Naturally, Jones took the opportunity to remind us (or was it to claim?) that he was the show’s first choice for the role of the Donald Trump-inspired Kiwi Apprentice boss.

Jones said he declined a request from Great Southern Television to be the show’s frontman because he disagreed with the show’s concept.

“I don’t want to do silly things like that, you don’t treat people that way, like yelling out `you’re fired’ and make them do silly little tests. I would rather know how many books they read and do they drink beer out of a bottle at functions, judgement things.”

But here’s the bit that drew a belly laugh from Alf:

Jones accused Serepisos of being thirsty for publicity and willing to attend frivolous events – “like hairdresser openings” – in a bid to get his face in newspaper society pages. “He’s a harmless little fellow, he likes getting into the paper and there is nothing wrong with that.”

Jones accusing anyone of being thirsty for publicity is a bit like John Key accusing Phil Goff of trying to win political support.

But Alf was more interested in learning how to go about trying to get a higher ranking on the NBR Rich List.

According to the Sunday Star-Times, Serepisos last year approached the National Business Review – compilers of the list – to tell them he was worth millions more than the publication had thought, and that his ranking in the list should be elevated.

NBR’s editor Nevil Gibson is quoted as saying Serepisos produced letters saying he was worth $140 million.

And so we learn:

… the Star-Times has obtained two letters Serepisos provided NBR last year in a bid to have his net worth quoted in the 2009 Rich List as $140m. The 2007 and 2008 Rich List valued him at $100m.

“[Serepisos] insisted he was worth a lot more than we had previously valued him at,” NBR editor Gibson said. “Our initial valuation, which is done without inside knowledge, had him considerably lower.”

But Serepisos had lawyer Sean O’Sullivan write to Gibson: “Terry has provided me with a signed schedule, prepared by his financial brokers, listing his properties, their most current values and the existing debt on each… on that basis I can confirm that the schedule showed a net worth of in excess of $140,000,000.”

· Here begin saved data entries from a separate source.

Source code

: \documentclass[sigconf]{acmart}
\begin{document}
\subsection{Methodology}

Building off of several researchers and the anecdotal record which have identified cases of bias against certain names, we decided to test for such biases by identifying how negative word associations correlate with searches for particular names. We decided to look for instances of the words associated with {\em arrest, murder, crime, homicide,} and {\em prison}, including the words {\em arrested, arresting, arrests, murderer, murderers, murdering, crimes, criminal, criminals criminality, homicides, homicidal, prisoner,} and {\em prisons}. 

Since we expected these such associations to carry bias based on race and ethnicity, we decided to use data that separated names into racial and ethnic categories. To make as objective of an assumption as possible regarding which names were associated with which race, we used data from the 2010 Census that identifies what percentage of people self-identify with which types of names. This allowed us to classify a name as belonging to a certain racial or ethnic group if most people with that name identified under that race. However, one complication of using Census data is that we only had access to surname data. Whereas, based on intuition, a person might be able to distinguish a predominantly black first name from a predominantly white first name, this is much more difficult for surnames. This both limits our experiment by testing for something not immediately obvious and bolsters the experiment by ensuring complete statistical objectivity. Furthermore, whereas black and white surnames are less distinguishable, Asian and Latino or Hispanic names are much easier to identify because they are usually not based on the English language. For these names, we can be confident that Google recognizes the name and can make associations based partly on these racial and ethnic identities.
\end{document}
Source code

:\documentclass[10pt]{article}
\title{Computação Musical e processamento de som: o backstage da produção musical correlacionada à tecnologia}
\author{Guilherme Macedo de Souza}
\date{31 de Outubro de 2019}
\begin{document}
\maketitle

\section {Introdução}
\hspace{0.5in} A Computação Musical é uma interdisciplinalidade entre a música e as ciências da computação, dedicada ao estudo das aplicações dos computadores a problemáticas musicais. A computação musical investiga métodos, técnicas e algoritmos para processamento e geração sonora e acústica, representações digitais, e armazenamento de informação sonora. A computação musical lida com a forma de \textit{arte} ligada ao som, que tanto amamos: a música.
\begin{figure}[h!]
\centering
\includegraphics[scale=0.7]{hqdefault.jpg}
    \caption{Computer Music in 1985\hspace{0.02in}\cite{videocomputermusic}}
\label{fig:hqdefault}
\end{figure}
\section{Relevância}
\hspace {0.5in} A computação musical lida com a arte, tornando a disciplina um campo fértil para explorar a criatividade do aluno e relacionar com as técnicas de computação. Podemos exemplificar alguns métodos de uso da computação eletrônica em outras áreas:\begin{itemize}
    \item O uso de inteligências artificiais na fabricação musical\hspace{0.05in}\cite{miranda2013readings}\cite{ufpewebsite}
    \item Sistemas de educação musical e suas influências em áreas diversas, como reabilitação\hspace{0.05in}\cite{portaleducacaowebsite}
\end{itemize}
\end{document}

The financial adviser referred to by O’Sullivan was Nobu Muir, who supplied a further letter: “Based on the information that we have on file, we can confirm that Terry Serepisos and his related enquiries currently have a combined net worth in excess of $140 million.”

Actually, Alf considers it good advice to stay off the Rich List, because finishing up there is apt to draw the attention of the Inland Revenue Department as well as bludgers asking for handouts.

If he were a Rich Lister, he certainly would expect the Tararua District Council to lean heavily on him for any unpaid rates, and not go easy as apparently happens in Wellington and Lower Hutt if the Serepisos situation has been accurately reported.